Interface layout


The CLR has two different techniques for implementing interfaces. These two techniques are exposed with distinct syntax in C#:

 

interface I { void m(); }

class C : I {

public virtual void m() {} // implicit contract matching

}

class D : I {

void I.m() {} // explicit contract matching

}

 

At first glance, it may seem like the choice between these two forms is a stylistic one. However, there are actually deep semantic differences between the two forms.

(C# has at least one other place where a choice of semantics is encoded in what seems to be a stylistic choice. A class constructor can be expressed in C# either as a static constructor method, or as assignments in a set of static field declarations. Depending on this stylistic choice, the class will or will not be marked with tdBeforeFieldInit. This mark " shown as beforefieldinit in ILDASM " affects the semantics of when the .cctor method will be executed by the CLR. This also results in performance differences, particularly in situations like NGEN or domain-neutral code.)

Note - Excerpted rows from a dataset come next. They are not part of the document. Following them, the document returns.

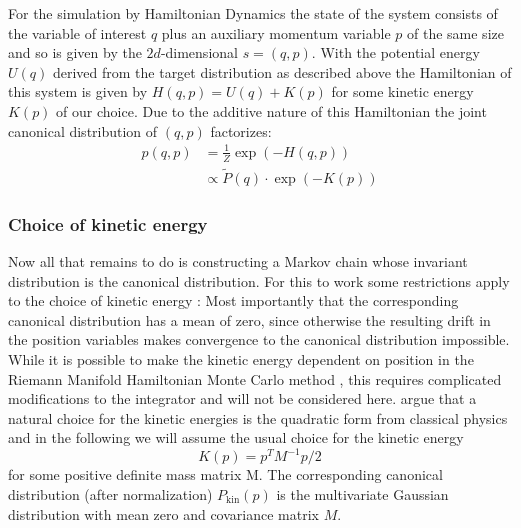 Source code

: For the simulation by Hamiltonian Dynamics the state of the system consists of the variable of interest $q$ plus an auxiliary momentum variable $p$ of the same size and so is given by the $2d$-dimensional $s = (q, p)$. With the potential energy $U(q)$ derived from the target distribution as described above the Hamiltonian of this system is given by $H(q, p) = U(q) + K(p)$ for some kinetic energy $K(p)$ of our choice. Due to the additive nature of this Hamiltonian the joint canonical distribution of $(q, p)$ factorizes:
\begin{equation}
\begin{split}
p(q, p) &= \frac{1}{Z} \exp \left( -H(q, p) \right) \\
			&\propto \tilde{P}(q) \cdot \exp{(-K(p))}
\end{split}
\end{equation}

\subsubsection{Choice of kinetic energy}
Now all that remains to do is constructing a Markov chain whose invariant distribution is the canonical distribution. For this to work some restrictions apply to the choice of kinetic energy \parencite{Betancourt2014}: Most importantly that the corresponding canonical distribution has a mean of zero, since otherwise the resulting drift in the position variables makes convergence to the canonical distribution impossible. While it is possible to make the kinetic energy dependent on position in the Riemann Manifold Hamiltonian Monte Carlo method \parencite{Girolami2011}, this requires complicated modifications to the integrator and will not be considered here. \parencite{Betancourt2014} argue that a natural choice for the kinetic energies is the quadratic form from classical physics and in the following we will assume the usual choice for the kinetic energy
\begin{equation} \label{eq:KineticEnergy}
K(p) = p^T M^{-1} p/2
\end{equation}
for some positive definite mass matrix M. The corresponding canonical distribution (after normalization) $P_\textrm{kin}(p)$ is the multivariate Gaussian distribution with mean zero and covariance matrix $M$.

In class C, we get a public class method 'm'; that does double duty as the implementation of the interface method. This is all pretty vanilla:

 

.method public hidebysig newslot virtual instance void m() cil managed

{

// Code size 1 (0x1)

.maxstack 0

IL_0000: ret

} // end of method C::m

 

But in class D, we see something quite different:

 

.method private hidebysig newslot virtual final instance void I.m() cil managed

{

.override I::m

// Code size 1 (0x1)

.maxstack 0

IL_0000: ret

} // end of method D::I.m

 

There are several surprising things about this case:

 

  1. The method is introduced (newslot) with the bizarre incantation of virtual, private and final.
  2. The name of the method isn’t even 'm';. It is 'I.m';.
  3. There is a mysterious 'override’ clause associated with the method body.

 

The method is marked as virtual because the CLR can only implement interface contracts using virtual members. There’s a bit of a debate on our team whether this is an architectural requirement or an implementation detail. At this point, we’re comfortable that we could remove this restriction without much work. However, we have to consider the ECMA standard, the impact on other CLI implementations like Compact Frameworks, the effect on the various languages targeting the compiler, and some interesting effects on existing applications. We might be saddled with this rule indefinitely.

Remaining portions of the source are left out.